* _What the exercise asks_
The lines to reproduce run from the one containing "### [Update-MgEducationUser](Update-MgEducationUser.md)" through the final line of the entries; write them out exactly and add nothing.
** Entries provided follows **
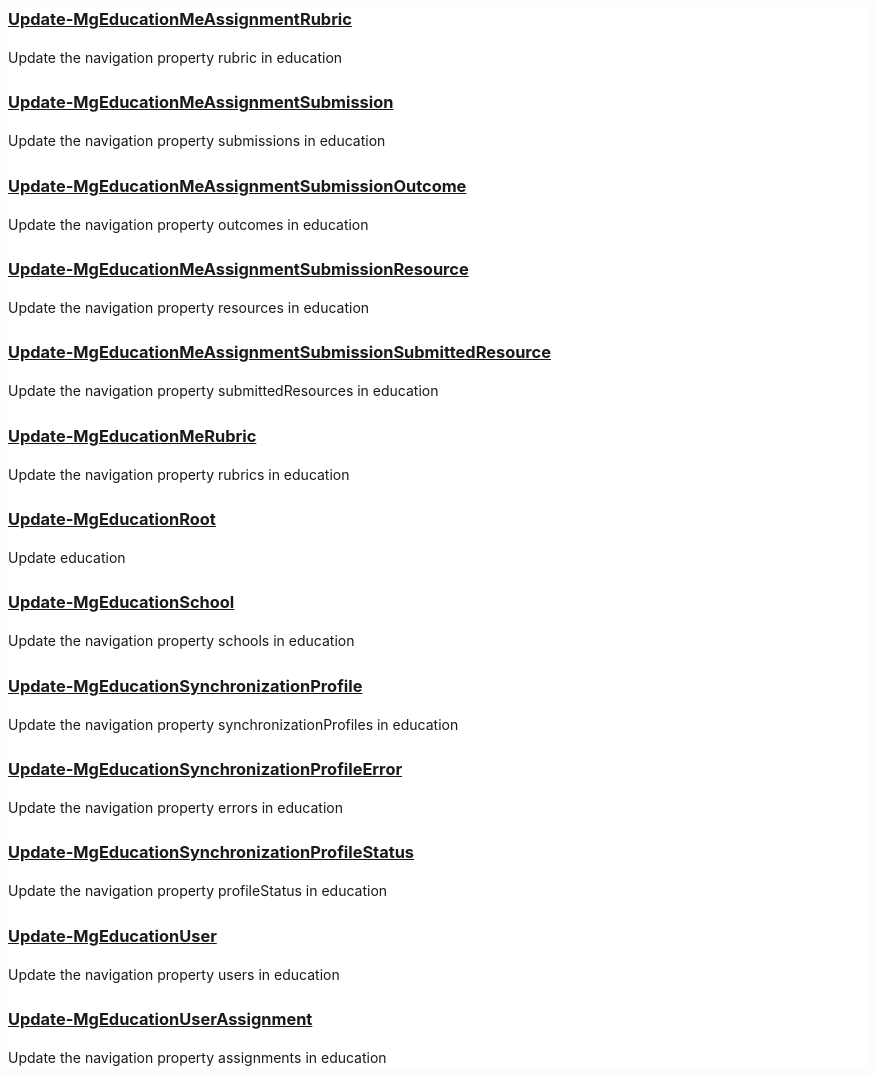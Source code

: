 ### [Update-MgEducationMeAssignmentRubric](Update-MgEducationMeAssignmentRubric.md)
Update the navigation property rubric in education

### [Update-MgEducationMeAssignmentSubmission](Update-MgEducationMeAssignmentSubmission.md)
Update the navigation property submissions in education

### [Update-MgEducationMeAssignmentSubmissionOutcome](Update-MgEducationMeAssignmentSubmissionOutcome.md)
Update the navigation property outcomes in education

### [Update-MgEducationMeAssignmentSubmissionResource](Update-MgEducationMeAssignmentSubmissionResource.md)
Update the navigation property resources in education

### [Update-MgEducationMeAssignmentSubmissionSubmittedResource](Update-MgEducationMeAssignmentSubmissionSubmittedResource.md)
Update the navigation property submittedResources in education

### [Update-MgEducationMeRubric](Update-MgEducationMeRubric.md)
Update the navigation property rubrics in education

### [Update-MgEducationRoot](Update-MgEducationRoot.md)
Update education

### [Update-MgEducationSchool](Update-MgEducationSchool.md)
Update the navigation property schools in education

### [Update-MgEducationSynchronizationProfile](Update-MgEducationSynchronizationProfile.md)
Update the navigation property synchronizationProfiles in education

### [Update-MgEducationSynchronizationProfileError](Update-MgEducationSynchronizationProfileError.md)
Update the navigation property errors in education

### [Update-MgEducationSynchronizationProfileStatus](Update-MgEducationSynchronizationProfileStatus.md)
Update the navigation property profileStatus in education

### [Update-MgEducationUser](Update-MgEducationUser.md)
Update the navigation property users in education

### [Update-MgEducationUserAssignment](Update-MgEducationUserAssignment.md)
Update the navigation property assignments in education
** End of Entries provided **
* _Task output_
### [Update-MgEducationUser](Update-MgEducationUser.md)
Update the navigation property users in education

### [Update-MgEducationUserAssignment](Update-MgEducationUserAssignment.md)
Update the navigation property assignments in education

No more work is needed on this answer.